Hacker News new | ask | show | jobs
by diggs 1464 days ago
This is a misleading and dangerous service.

You provide a distributed lease, not a lock. A distributed lease by itself doesn’t provide mutual exclusion. Distributed leases are typically accompanied with a fencing token (which your service cannot provide out of band) or an optimistic lock on the underlying "exclusive" resources (which could be implemented by the consumer of your service). I think of distributed leases as an optimization e.g. they provide soft exclusion in the happy path, which may reduce thrashing on the underlying real mutual exclusion mechanism (like an optimistic lock) under general use.

Your docs and terminology guide users into building incorrect systems e.g “ensure only a single instance of a process runs at any given time” is simply not true.

edit: I had a quick look at your Python library, and while Python isn't my forte, it looks like it can be trivially induced to break the mutual exclusion mirage: the "requests" lib's default request timeout is None e.g infinite, so what happens when `client.try_heartbeat` goes out to lunch indefinitely? Looks like `locks._run_heartbeat_loop` will hang, the lease will never be renewed, and within 60 seconds a competing lease holder will claim it. Boom. So you fix the timeout issue and problem solved right? Still no dice... what happens when you hit a pathological hang in your non-real-time runtime or OS? Boom.

4 comments

Can't resist: Overheard in Stanford locker room after Show HN. "He got me" L said of D's dunk over him. That fking D boomed me. L added "He's so good", repeating it four times. L then said he wanted to add D to the list of players he works out with this summer.
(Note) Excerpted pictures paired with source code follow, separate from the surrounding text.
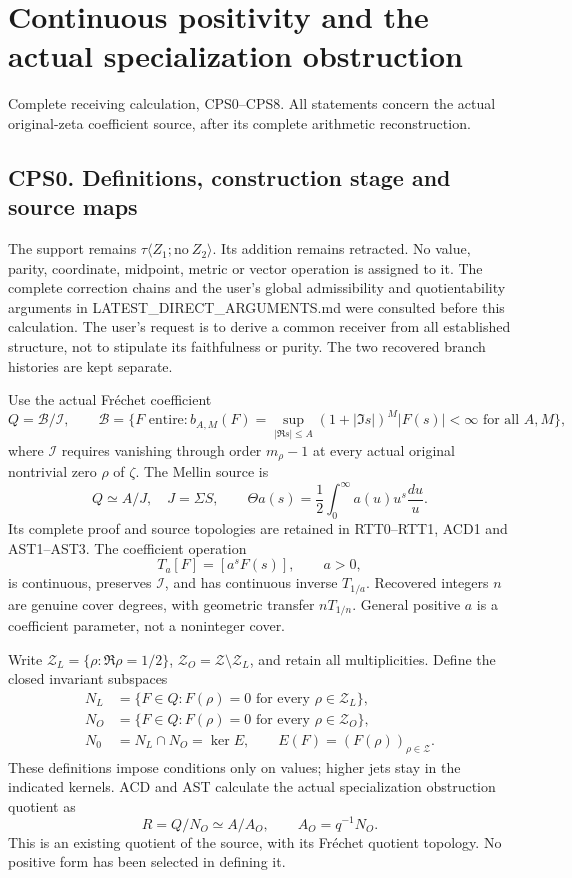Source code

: \chapter{Continuous positivity and the actual specialization
obstruction}\label{continuous-positivity-and-the-actual-specialization-obstruction}

Complete receiving calculation, CPS0--CPS8. All statements concern the
actual original-zeta coefficient source, after its complete arithmetic
reconstruction.

\section{CPS0. Definitions, construction stage and source
maps}\label{cps0.-definitions-construction-stage-and-source-maps}

The support remains \(\tau\langle Z_1;\mathrm{no}\ Z_2\rangle\). Its
addition remains retracted. No value, parity, coordinate, midpoint,
metric or vector operation is assigned to it. The complete correction
chains and the user's global admissibility and quotientability arguments
in LATEST\_DIRECT\_ARGUMENTS.md were consulted before this calculation.
The user's request is to derive a common receiver from all established
structure, not to stipulate its faithfulness or purity. The two
recovered branch histories are kept separate.

Use the actual Fréchet coefficient \[
Q=\mathcal B/\mathcal I,\qquad
\mathcal B=\{F\text{ entire}:b_{A,M}(F)=
\sup_{|\Re s|\le A}(1+|\Im s|)^M|F(s)|<\infty
\text{ for all }A,M\},
\tag{CPS0.1}
\] where \(\mathcal I\) requires vanishing through order \(m_\rho-1\) at
every actual original nontrivial zero \(\rho\) of \(\zeta\). The Mellin
source is \[
Q\simeq A/J,\quad J=\Sigma S,\qquad
\Theta a(s)=\frac12\int_0^\infty a(u)u^s\frac{du}{u}.
\tag{CPS0.2}
\] Its complete proof and source topologies are retained in RTT0--RTT1,
ACD1 and AST1--AST3. The coefficient operation \[
T_a[F]=[a^sF(s)],\qquad a>0,
\tag{CPS0.3}
\] is continuous, preserves \(\mathcal I\), and has continuous inverse
\(T_{1/a}\). Recovered integers \(n\) are genuine cover degrees, with
geometric transfer \(nT_{1/n}\). General positive \(a\) is a coefficient
parameter, not a noninteger cover.

Write \(\mathscr Z_L=\{\rho:\Re\rho=1/2\}\),
\(\mathscr Z_O=\mathscr Z\setminus\mathscr Z_L\), and retain all
multiplicities. Define the closed invariant subspaces \[
\begin{split}
N_L&=\{F\in Q:F(\rho)=0\text{ for every }\rho\in\mathscr Z_L\},\\
N_O&=\{F\in Q:F(\rho)=0\text{ for every }\rho\in\mathscr Z_O\},\\
N_0&=N_L\cap N_O=\ker E,
\qquad E(F)=(F(\rho))_{\rho\in\mathscr Z}.
\end{split}
\tag{CPS0.4}
\] These definitions impose conditions only on values; higher jets stay
in the indicated kernels. ACD and AST calculate the actual
specialization obstruction quotient as \[
R=Q/N_O\simeq A/A_O,\qquad A_O=q^{-1}N_O.
\tag{CPS0.5}
\] This is an existing quotient of the source, with its Fréchet quotient
topology. No positive form has been selected in defining it.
Numerous AWS (really early) internal eng talks I saw, hammered home the point that distributed locking / leasing was one of the hardest problems to engineer for, if not the hardest, often quoting Chubby and Paxos Made Live papers.

Today, if I were to need a form of distributed co-ordination, I'd reach for Durable Objects to see if it fits my needs.

Those are valid points.

The Python client implementation can be improved, for sure. In particular, the pathological case that is difficult to deal with is the one where the heartbeat thread pauses at the worst possible time (the "pathological hang" you mention) and so the main thread doesn't notice its lease has expired.

Lockable is designed as an easy-to-use drop-in locking mechanism which requires minimal changes client-side. The downside is that this puts the onus on the client implementation to fully cover all pathological cases.

I agree that the documentation should be clearer about these limitations and requirements on the client.

Thanks for the feedback, it's really useful!

If I understood correctly, the problem you're describing is essentially the following. The locks have a timeout to them to avoid zombie locks etc. However this means we can have system A obtain a lock (or a lease, if you prefer) and begin a long-running process on the given resource. However, during the long-running process, the lock times out and system B can acquire a lock, thinking it's the only one using the resource, leading to a conflict. Did I understand you correctly?
We once had a bug from this incorrect use of "distributed locks". A server we accessed under a lock suddenly started lagging past the timeout of the lock, another server using the lock assumed the lock was released (i.e. timed out) and acquired it, while the original server assumed it still owned the lock. Data corruption occurred.

This implementation has "heartbeats" so I wonder whether it solves the problem.

Heartbeats does not solve it. You need fencing tokens to reject writes if the lock has expired.

See this amazing article by Martin Kleppman, author of Designing Data-Intensive Applications.

"How to do distributed locking"

https://martin.kleppmann.com/2016/02/08/how-to-do-distribute...

It's really up to the client implementation.

In order to deal with long-running processes, the client Python implementation uses a separate thread for sending periodic heartbeats to the lockable server, which serves to do 2 things:

  1. renew the lease so it doesn't expire which would release the lock
  2. notify the main worker thread in the even the lock has been lost
The GP's point was that the heartbeat thread can hang in pathological cases, which means the main worker thread would not be notified that it has lost the lock.

This can be addressed in a few ways - one way being by adding fencing tokens[0]. However, that requires modifying the underlying resource you are accessing.

[0]: https://ebrary.net/64834/computer_science/fencing_tokens

What's the advantage of heartbeats over a simpler implementation via SETNX in Redis if you still need fencing tokens?
> This is a misleading and dangerous service.

How is it dangerous? What danger would the user be in?

Building software that relies on an incorrect assumption sounds dangerous to me.

There's plenty of critical software in the world, some of which has real world consequences if there are bugs.

The user could create software that thinks a resource is locked under their exclusive control, but is not. This can lead to data corruption, which could lead to even errors propagating throughout a system.